PROMPT
This exercise asks for every line of the material that includes the word "State".

SOURCE MATERIAL
◆ ◆ ◆ ◆ ◆
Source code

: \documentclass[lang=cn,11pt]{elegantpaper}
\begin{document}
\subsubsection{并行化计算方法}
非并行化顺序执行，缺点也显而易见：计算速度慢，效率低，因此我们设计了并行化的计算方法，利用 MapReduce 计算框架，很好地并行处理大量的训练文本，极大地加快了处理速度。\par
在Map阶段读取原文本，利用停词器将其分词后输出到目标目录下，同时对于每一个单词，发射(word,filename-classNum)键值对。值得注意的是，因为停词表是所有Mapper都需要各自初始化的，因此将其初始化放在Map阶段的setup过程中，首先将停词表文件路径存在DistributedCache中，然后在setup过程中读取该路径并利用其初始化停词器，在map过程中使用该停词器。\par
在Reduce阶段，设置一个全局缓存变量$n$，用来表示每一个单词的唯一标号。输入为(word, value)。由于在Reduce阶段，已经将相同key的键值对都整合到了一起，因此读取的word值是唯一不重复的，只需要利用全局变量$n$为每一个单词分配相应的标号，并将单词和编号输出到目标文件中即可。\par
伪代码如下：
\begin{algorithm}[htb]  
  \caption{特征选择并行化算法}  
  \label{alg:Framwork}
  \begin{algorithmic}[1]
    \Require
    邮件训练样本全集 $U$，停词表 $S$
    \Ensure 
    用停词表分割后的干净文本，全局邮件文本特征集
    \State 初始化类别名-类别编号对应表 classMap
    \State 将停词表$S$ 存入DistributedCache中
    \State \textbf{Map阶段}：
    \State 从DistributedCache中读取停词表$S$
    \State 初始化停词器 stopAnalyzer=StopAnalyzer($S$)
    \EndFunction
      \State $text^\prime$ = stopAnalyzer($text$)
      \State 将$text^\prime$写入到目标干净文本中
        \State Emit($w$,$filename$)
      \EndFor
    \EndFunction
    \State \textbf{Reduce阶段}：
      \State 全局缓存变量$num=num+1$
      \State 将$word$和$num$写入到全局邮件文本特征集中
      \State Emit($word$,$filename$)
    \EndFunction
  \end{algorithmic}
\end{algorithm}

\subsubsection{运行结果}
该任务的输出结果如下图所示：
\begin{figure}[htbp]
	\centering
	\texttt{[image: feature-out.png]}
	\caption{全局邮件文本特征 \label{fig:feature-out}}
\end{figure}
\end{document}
◆ ◆ ◆ ◆ ◆
SOLUTION TO THE PROBLEM
    \State 初始化类别名-类别编号对应表 classMap
    \State 将停词表$S$ 存入DistributedCache中
    \State \textbf{Map阶段}：
    \State 从DistributedCache中读取停词表$S$
    \State 初始化停词器 stopAnalyzer=StopAnalyzer($S$)
      \State $text^\prime$ = stopAnalyzer($text$)
      \State 将$text^\prime$写入到目标干净文本中
        \State Emit($w$,$filename$)
    \State \textbf{Reduce阶段}：
      \State 全局缓存变量$num=num+1$
      \State 将$word$和$num$写入到全局邮件文本特征集中
      \State Emit($word$,$filename$)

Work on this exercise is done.